From the first line below to the last, reproduce the material exactly and leave out the images.

[Start of section]

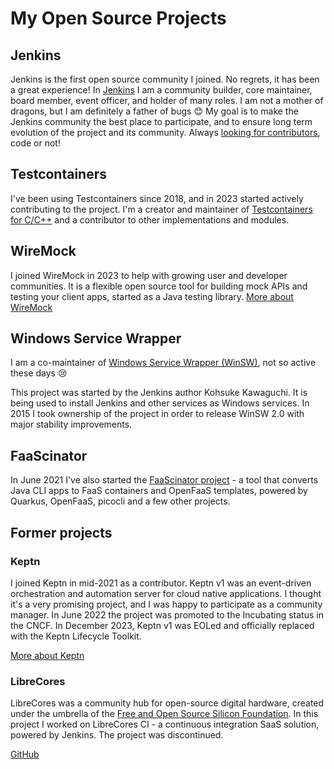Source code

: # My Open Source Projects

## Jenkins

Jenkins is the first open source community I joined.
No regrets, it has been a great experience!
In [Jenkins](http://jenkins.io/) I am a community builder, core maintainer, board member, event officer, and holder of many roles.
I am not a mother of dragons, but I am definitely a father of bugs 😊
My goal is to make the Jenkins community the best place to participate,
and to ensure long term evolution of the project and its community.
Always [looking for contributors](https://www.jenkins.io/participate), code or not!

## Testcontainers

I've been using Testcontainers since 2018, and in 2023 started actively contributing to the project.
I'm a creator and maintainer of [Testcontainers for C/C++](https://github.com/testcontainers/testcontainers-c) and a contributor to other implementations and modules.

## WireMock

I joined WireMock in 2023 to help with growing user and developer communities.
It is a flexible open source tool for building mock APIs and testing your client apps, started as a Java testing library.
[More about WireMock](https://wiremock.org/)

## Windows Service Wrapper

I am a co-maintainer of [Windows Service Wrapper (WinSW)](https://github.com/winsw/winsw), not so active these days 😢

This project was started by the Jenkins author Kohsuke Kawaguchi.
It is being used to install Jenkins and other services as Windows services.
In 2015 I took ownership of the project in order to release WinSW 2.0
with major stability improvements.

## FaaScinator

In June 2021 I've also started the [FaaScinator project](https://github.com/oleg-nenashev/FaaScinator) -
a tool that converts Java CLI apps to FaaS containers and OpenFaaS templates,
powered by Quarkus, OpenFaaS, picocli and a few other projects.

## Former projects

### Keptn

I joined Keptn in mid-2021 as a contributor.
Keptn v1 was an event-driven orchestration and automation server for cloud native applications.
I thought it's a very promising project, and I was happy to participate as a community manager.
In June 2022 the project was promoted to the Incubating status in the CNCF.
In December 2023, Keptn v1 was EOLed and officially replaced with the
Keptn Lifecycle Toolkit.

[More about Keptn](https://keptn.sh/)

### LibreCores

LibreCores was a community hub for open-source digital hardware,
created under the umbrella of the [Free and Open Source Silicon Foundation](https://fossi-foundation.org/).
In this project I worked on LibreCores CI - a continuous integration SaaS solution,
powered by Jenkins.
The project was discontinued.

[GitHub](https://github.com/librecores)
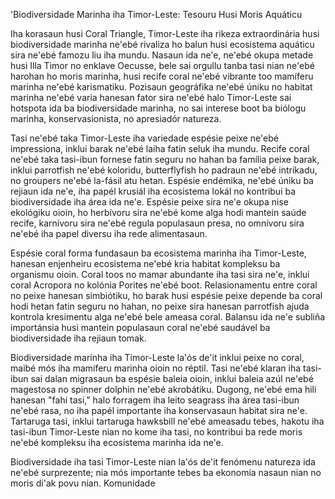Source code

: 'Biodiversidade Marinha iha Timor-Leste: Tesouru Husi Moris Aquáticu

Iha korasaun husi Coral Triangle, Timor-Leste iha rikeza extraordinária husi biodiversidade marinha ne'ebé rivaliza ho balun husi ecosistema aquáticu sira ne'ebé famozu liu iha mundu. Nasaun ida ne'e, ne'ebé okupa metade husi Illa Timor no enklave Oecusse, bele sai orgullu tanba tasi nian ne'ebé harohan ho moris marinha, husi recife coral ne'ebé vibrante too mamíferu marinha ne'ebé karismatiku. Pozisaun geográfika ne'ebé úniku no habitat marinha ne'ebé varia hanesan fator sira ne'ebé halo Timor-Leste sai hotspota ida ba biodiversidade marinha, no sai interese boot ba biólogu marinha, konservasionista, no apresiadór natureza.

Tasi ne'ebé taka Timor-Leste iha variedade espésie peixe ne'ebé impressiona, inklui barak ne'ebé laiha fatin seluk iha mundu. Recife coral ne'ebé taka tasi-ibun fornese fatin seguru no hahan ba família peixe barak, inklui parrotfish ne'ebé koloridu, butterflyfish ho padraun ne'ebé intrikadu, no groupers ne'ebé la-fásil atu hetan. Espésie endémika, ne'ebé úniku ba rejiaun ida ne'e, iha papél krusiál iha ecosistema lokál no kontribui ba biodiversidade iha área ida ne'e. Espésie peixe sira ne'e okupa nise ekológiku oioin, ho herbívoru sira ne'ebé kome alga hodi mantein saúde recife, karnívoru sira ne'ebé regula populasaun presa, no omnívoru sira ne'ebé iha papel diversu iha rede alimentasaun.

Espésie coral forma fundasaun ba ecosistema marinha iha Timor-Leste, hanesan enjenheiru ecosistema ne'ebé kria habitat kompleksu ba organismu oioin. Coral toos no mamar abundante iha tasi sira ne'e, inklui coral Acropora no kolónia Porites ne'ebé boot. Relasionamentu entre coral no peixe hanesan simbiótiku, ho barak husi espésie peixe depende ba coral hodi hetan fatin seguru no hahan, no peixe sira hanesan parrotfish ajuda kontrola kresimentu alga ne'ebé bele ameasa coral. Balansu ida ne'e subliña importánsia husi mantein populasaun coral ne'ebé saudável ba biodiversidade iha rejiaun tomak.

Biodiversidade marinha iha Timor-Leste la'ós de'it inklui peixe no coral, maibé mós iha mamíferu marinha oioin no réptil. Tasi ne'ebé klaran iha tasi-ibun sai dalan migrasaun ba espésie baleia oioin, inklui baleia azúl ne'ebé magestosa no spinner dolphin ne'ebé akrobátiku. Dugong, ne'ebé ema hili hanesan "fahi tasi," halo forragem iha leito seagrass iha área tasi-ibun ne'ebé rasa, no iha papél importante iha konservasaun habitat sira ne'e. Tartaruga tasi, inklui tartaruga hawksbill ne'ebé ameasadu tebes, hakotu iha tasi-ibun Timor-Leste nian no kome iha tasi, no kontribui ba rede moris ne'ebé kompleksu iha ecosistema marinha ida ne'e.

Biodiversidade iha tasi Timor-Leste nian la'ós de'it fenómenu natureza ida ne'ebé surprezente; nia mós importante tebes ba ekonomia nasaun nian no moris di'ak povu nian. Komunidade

[End of section]

## COMPLETED TASK
Source code

: # My Open Source Projects

## Jenkins

Jenkins is the first open source community I joined.
No regrets, it has been a great experience!
In [Jenkins](http://jenkins.io/) I am a community builder, core maintainer, board member, event officer, and holder of many roles.
I am not a mother of dragons, but I am definitely a father of bugs 😊
My goal is to make the Jenkins community the best place to participate,
and to ensure long term evolution of the project and its community.
Always [looking for contributors](https://www.jenkins.io/participate), code or not!

## Testcontainers

I've been using Testcontainers since 2018, and in 2023 started actively contributing to the project.
I'm a creator and maintainer of [Testcontainers for C/C++](https://github.com/testcontainers/testcontainers-c) and a contributor to other implementations and modules.

## WireMock

I joined WireMock in 2023 to help with growing user and developer communities.
It is a flexible open source tool for building mock APIs and testing your client apps, started as a Java testing library.
[More about WireMock](https://wiremock.org/)

## Windows Service Wrapper

I am a co-maintainer of [Windows Service Wrapper (WinSW)](https://github.com/winsw/winsw), not so active these days 😢

This project was started by the Jenkins author Kohsuke Kawaguchi.
It is being used to install Jenkins and other services as Windows services.
In 2015 I took ownership of the project in order to release WinSW 2.0
with major stability improvements.

## FaaScinator

In June 2021 I've also started the [FaaScinator project](https://github.com/oleg-nenashev/FaaScinator) -
a tool that converts Java CLI apps to FaaS containers and OpenFaaS templates,
powered by Quarkus, OpenFaaS, picocli and a few other projects.

## Former projects

### Keptn

I joined Keptn in mid-2021 as a contributor.
Keptn v1 was an event-driven orchestration and automation server for cloud native applications.
I thought it's a very promising project, and I was happy to participate as a community manager.
In June 2022 the project was promoted to the Incubating status in the CNCF.
In December 2023, Keptn v1 was EOLed and officially replaced with the
Keptn Lifecycle Toolkit.

[More about Keptn](https://keptn.sh/)

### LibreCores

LibreCores was a community hub for open-source digital hardware,
created under the umbrella of the [Free and Open Source Silicon Foundation](https://fossi-foundation.org/).
In this project I worked on LibreCores CI - a continuous integration SaaS solution,
powered by Jenkins.
The project was discontinued.

[GitHub](https://github.com/librecores)
Source code

: 'Biodiversidade Marinha iha Timor-Leste: Tesouru Husi Moris Aquáticu

Iha korasaun husi Coral Triangle, Timor-Leste iha rikeza extraordinária husi biodiversidade marinha ne'ebé rivaliza ho balun husi ecosistema aquáticu sira ne'ebé famozu liu iha mundu. Nasaun ida ne'e, ne'ebé okupa metade husi Illa Timor no enklave Oecusse, bele sai orgullu tanba tasi nian ne'ebé harohan ho moris marinha, husi recife coral ne'ebé vibrante too mamíferu marinha ne'ebé karismatiku. Pozisaun geográfika ne'ebé úniku no habitat marinha ne'ebé varia hanesan fator sira ne'ebé halo Timor-Leste sai hotspota ida ba biodiversidade marinha, no sai interese boot ba biólogu marinha, konservasionista, no apresiadór natureza.

Tasi ne'ebé taka Timor-Leste iha variedade espésie peixe ne'ebé impressiona, inklui barak ne'ebé laiha fatin seluk iha mundu. Recife coral ne'ebé taka tasi-ibun fornese fatin seguru no hahan ba família peixe barak, inklui parrotfish ne'ebé koloridu, butterflyfish ho padraun ne'ebé intrikadu, no groupers ne'ebé la-fásil atu hetan. Espésie endémika, ne'ebé úniku ba rejiaun ida ne'e, iha papél krusiál iha ecosistema lokál no kontribui ba biodiversidade iha área ida ne'e. Espésie peixe sira ne'e okupa nise ekológiku oioin, ho herbívoru sira ne'ebé kome alga hodi mantein saúde recife, karnívoru sira ne'ebé regula populasaun presa, no omnívoru sira ne'ebé iha papel diversu iha rede alimentasaun.

Espésie coral forma fundasaun ba ecosistema marinha iha Timor-Leste, hanesan enjenheiru ecosistema ne'ebé kria habitat kompleksu ba organismu oioin. Coral toos no mamar abundante iha tasi sira ne'e, inklui coral Acropora no kolónia Porites ne'ebé boot. Relasionamentu entre coral no peixe hanesan simbiótiku, ho barak husi espésie peixe depende ba coral hodi hetan fatin seguru no hahan, no peixe sira hanesan parrotfish ajuda kontrola kresimentu alga ne'ebé bele ameasa coral. Balansu ida ne'e subliña importánsia husi mantein populasaun coral ne'ebé saudável ba biodiversidade iha rejiaun tomak.

Biodiversidade marinha iha Timor-Leste la'ós de'it inklui peixe no coral, maibé mós iha mamíferu marinha oioin no réptil. Tasi ne'ebé klaran iha tasi-ibun sai dalan migrasaun ba espésie baleia oioin, inklui baleia azúl ne'ebé magestosa no spinner dolphin ne'ebé akrobátiku. Dugong, ne'ebé ema hili hanesan "fahi tasi," halo forragem iha leito seagrass iha área tasi-ibun ne'ebé rasa, no iha papél importante iha konservasaun habitat sira ne'e. Tartaruga tasi, inklui tartaruga hawksbill ne'ebé ameasadu tebes, hakotu iha tasi-ibun Timor-Leste nian no kome iha tasi, no kontribui ba rede moris ne'ebé kompleksu iha ecosistema marinha ida ne'e.

Biodiversidade iha tasi Timor-Leste nian la'ós de'it fenómenu natureza ida ne'ebé surprezente; nia mós importante tebes ba ekonomia nasaun nian no moris di'ak povu nian. Komunidade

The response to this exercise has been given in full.